Inuit throat singing, or katajjaq (ᑲᑕᔾᔭᖅ), is a distinct type of throat singing uniquely found among the Inuit. It is a form of musical performance, traditionally consisting of two women who sing duets in a close face-to-face formation with no instrumental accompaniment, in an entertaining contest to see who can outlast the other; however, one of the genre's most famous practitioners, Tanya Tagaq, performs as a solo artist. Several groups, including Tudjaat, The Jerry Cans, Quantum Tangle and Silla + Rise, blend traditional throat singing with mainstream musical genres such as pop, folk, rock and dance music.

An analogous form called rekuhkara was once practiced among the Ainu of Hokkaidō, Japan.

== Names ==
The name for throat singing in Canada varies with the geography:

- Iirngaaq – some Nunavut communities
- Piqqusiraarniq or Pirkusirtuk – Igloolik and Baffin Island
- Qiarvaaqtuq – Arviat
- Katajjaq or Katadjak – Nunavik and South Baffin
- Nipaquhiit – some Nunavut communities

==History==
Originally, katajjaq was a form of entertainment among Inuit women while men were away on hunting trips, and it was regarded more as a type of vocal or breathing game in the Inuit culture rather than a form of music. Katajjiniq sound can create an impression of rhythmic and harmonious panting. Inuit throat singing can also imitate wind, water, animal sounds and other everyday sounds.

This playful practice testifies to a long oral tradition of the women of Nunavik, a territory located in the North Québec region. From generation to generation, the Inuit have passed on knowledge of nature and the environment as well as the techniques associated with throat singing. Katajjaniq has rare, even unique, expressive characteristics. Even though Inuit throat singing is no longer performed to hasten the return of hunters, attract animals or influence the natural elements, they still retain some of their original functions, such as entertainment and group cohesion.

Very much alive in the Inuit communities of Quebec, the katajjaniq still marks the high points of Nunavik people since it is present in calendar holidays, cultural celebrations and important political events.
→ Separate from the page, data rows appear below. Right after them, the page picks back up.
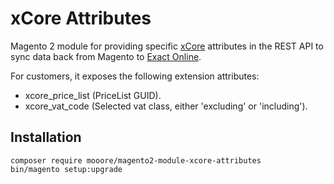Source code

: # xCore Attributes

Magento 2 module for providing specific [xCore](https://dealer4dealer.nl/magento-2-exact-online-koppeling/) attributes in the REST API to sync data back from Magento to [Exact Online](https://www.exact.com/software/exact-online).

For customers, it exposes the following extension attributes:
- xcore_price_list (PriceList GUID).
- xcore_vat_code (Selected vat class, either 'excluding' or 'including').

## Installation
```shell script
composer require mooore/magento2-module-xcore-attributes
bin/magento setup:upgrade
```
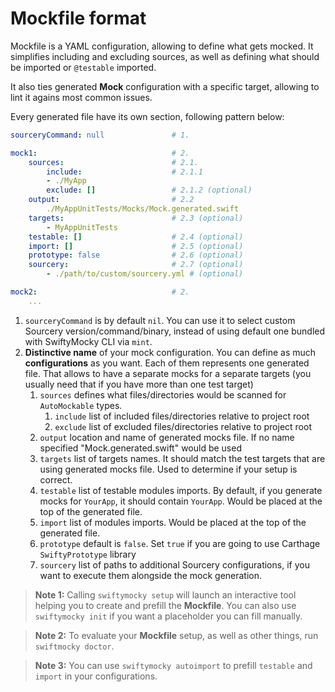 # **Mockfile** format

Mockfile is a YAML configuration, allowing to define what gets mocked. It simplifies including and excluding sources, as well as defining what should be imported or `@testable` imported.

It  also ties generated **Mock** configuration with a specific target, allowing to lint it agains most common issues.

Every generated file have its own section, following pattern below:

```yaml
sourceryCommand: null               # 1.

mock1:                              # 2.
    sources:                        # 2.1.
        include:                    # 2.1.1
        - ./MyApp
        exclude: []                 # 2.1.2 (optional)
    output:                         # 2.2
        ./MyAppUnitTests/Mocks/Mock.generated.swift
    targets:                        # 2.3 (optional)
        - MyAppUnitTests
    testable: []                    # 2.4 (optional)
    import: []                      # 2.5 (optional)
    prototype: false                # 2.6 (optional)
    sourcery:                       # 2.7 (optional)
        - ./path/to/custom/sourcery.yml # (optional)

mock2:                              # 2.
    ...
```

1. `sourceryCommand` is by default `nil`. You can use it to select custom Sourcery version/command/binary, instead of using default one bundled with SwiftyMocky CLI via `mint`.
2. **Distinctive name** of your mock configuration. You can define as much **configurations** as you want. Each of them represents one generated file. That allows to have a separate mocks for a separate targets (you usually need that if you have more than one test target)
    1. `sources` defines what files/directories would be scanned for `AutoMockable` types.
        1. `include` list of included files/directories relative to project root
        2. `exclude` list of excluded files/directories relative to project root
    2. `output` location and name of generated mocks file. If no name specified "Mock.generated.swift" would be used
    3. `targets` list of targets names. It should match the test targets that are using generated mocks file. Used to determine if your setup is correct.
    4. `testable` list of testable modules imports. By default, if you generate mocks for `YourApp`, it should contain `YourApp`. Would be placed at the top of the generated file.
    5. `import` list of modules imports. Would be placed at the top of the generated file.
    6. `prototype` default is `false`. Set `true` if you are going to use Carthage `SwiftyPrototype` library
    7. `sourcery` list of paths to additional Sourcery configurations, if you want to execute them alongside the mock generation.

> **Note 1:** Calling `swiftymocky setup` will launch an interactive tool helping you to create and prefill the **Mockfile**. You can also use `swiftymocky init` if you want a placeholder you can fill manually.

> **Note 2:** To evaluate your **Mockfile** setup, as well as other things, run `swiftmocky doctor`.

> **Note 3:** You can use `swiftymocky autoimport` to prefill `testable` and `import` in your configurations.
A source of great pride and a powerful symbol of identity, the katajjaniq is a distinctive expression of Nunavik culture. The Inuit recognize katajjaniq as part of their cultural heritage.

== Performance ==
Two women face each other usually in a standing position and holding each other's arms. Sometimes they will do some kind of dance movements while singing (e.g., balancing from right to left). One singer leads by setting a short rhythmic pattern, which she repeats leaving brief silent intervals between each repetition. The other singer fills in the gap with another rhythmic pattern. The sounds used include voiced sounds as well as unvoiced ones, both through inhalation or exhalation. The first to run out of breath or be unable to maintain the pace of the other singer will start to laugh or simply stop and will thus be eliminated from the game. It generally lasts between one and three minutes. The winner is the singer who beats the largest number of people.

At one time, the lips of the two women almost touched, so that one singer used the mouth cavity of the other as a resonator, but this is less common in present day. Often, the singing is accompanied by a shuffling in rhythm from one foot to the other. The sounds may be actual words or nonsense syllables or created during exhalation.
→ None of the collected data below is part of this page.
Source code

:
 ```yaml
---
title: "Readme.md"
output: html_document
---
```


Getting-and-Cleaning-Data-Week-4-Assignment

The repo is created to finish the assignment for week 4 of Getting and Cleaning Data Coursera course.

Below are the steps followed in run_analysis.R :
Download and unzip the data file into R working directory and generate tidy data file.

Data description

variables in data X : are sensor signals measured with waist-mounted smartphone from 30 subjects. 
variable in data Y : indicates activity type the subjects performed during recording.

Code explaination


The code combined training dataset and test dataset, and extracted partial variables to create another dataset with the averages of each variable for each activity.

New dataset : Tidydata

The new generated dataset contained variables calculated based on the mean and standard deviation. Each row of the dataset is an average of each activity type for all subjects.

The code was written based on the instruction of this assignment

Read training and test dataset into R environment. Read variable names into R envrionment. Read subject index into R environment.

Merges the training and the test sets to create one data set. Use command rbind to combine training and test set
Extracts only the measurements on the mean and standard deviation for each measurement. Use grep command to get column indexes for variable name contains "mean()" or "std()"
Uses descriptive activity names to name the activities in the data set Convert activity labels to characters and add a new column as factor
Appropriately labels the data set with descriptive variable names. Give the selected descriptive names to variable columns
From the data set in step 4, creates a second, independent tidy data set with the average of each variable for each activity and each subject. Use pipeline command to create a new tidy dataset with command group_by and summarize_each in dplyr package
The old woman who teaches the children [throat singing songs] corrects sloppy intonation of contours, poorly meshed phase displacements, and vague rhythms exactly like a Western vocal coach.

==Notable performers==
Notable performers include Tanya Tagaq, who performs in a contemporary style, and The Jerry Cans, who incorporate throat singing by band member Nancy Mike as a musical and rhythmic element in a conventional folk rock sound and style. Traditional performers include Qaunak Mikkigak, Kathleen Ivaluarjuk Merritt, as well as Alacie Tullaugaq and Lucy Amarualik who perform in the Katajjaq style.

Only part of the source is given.